-------- RECORDS TO PROCESS --------

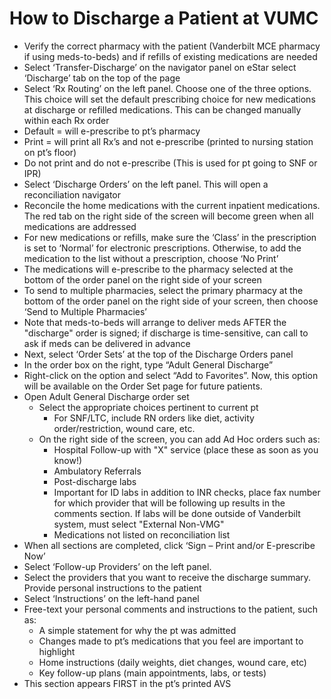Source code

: # How to Discharge a Patient at VUMC

- Verify the correct pharmacy with the patient (Vanderbilt MCE
    pharmacy if using meds-to-beds) and if refills of existing
    medications are needed
- Select ‘Transfer-Discharge’ on the navigator panel on eStar select
    ‘Discharge’ tab on the top of the page
- Select ‘Rx Routing’ on the left panel. Choose one of the three
    options. This choice will set the default prescribing choice for new
    medications at discharge or refilled medications. This can be
    changed manually within each Rx order
- Default = will e-prescribe to pt’s pharmacy
- Print = will print all Rx’s and not e-prescribe (printed to nursing
    station on pt’s floor)
- Do not print and do not e-prescribe (This is used for pt going to
    SNF or IPR)
- Select ‘Discharge Orders’ on the left panel. This will open a
    reconciliation navigator
- Reconcile the home medications with the current inpatient
    medications. The red tab on the right side of the screen will become
    green when all medications are addressed
- For new medications or refills, make sure the ‘Class’ in the
    prescription is set to ‘Normal’ for electronic prescriptions.
    Otherwise, to add the medication to the list without a prescription,
    choose ‘No Print’
- The medications will e-prescribe to the pharmacy selected at the
    bottom of the order panel on the right side of your screen
- To send to multiple pharmacies, select the primary pharmacy at the
    bottom of the order panel on the right side of your screen, then
    choose ‘Send to Multiple Pharmacies’
- Note that meds-to-beds will arrange to deliver meds AFTER the
    "discharge" order is signed; if discharge is time-sensitive, can
    call to ask if meds can be delivered in advance
- Next, select ‘Order Sets’ at the top of the Discharge Orders panel
- In the order box on the right, type “Adult General Discharge”
- Right-click on the option and select “Add to Favorites”. Now, this
    option will be available on the Order Set page for future patients.
- Open Adult General Discharge order set
    - Select the appropriate choices pertinent to current pt
        - For SNF/LTC, include RN orders like diet, activity
            order/restriction, wound care, etc.
    - On the right side of the screen, you can add Ad Hoc orders such
        as:
        - Hospital Follow-up with "X" service (place these as soon as
            you know!)
        - Ambulatory Referrals
        - Post-discharge labs
        - Important for ID labs in addition to INR checks, place fax
            number for which provider that will be following up results
            in the comments section. If labs will be done outside of
            Vanderbilt system, must select "External Non-VMG"
        - Medications not listed on reconciliation list
- When all sections are completed, click ‘Sign – Print and/or
    E-prescribe Now’
- Select ‘Follow-up Providers’ on the left panel.
- Select the providers that you want to receive the discharge summary.
    Provide personal instructions to the patient
- Select ‘Instructions’ on the left-hand panel
- Free-text your personal comments and instructions to the patient,
    such as:
    - A simple statement for why the pt was admitted
    - Changes made to pt’s medications that you feel are important to
        highlight
    - Home instructions (daily weights, diet changes, wound care, etc)
    - Key follow-up plans (main appointments, labs, or tests)
- This section appears FIRST in the pt’s printed AVS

--------

How many lines above include the word "comments"? Answer with the number alone.

* _WRITTEN RESPONSE_
2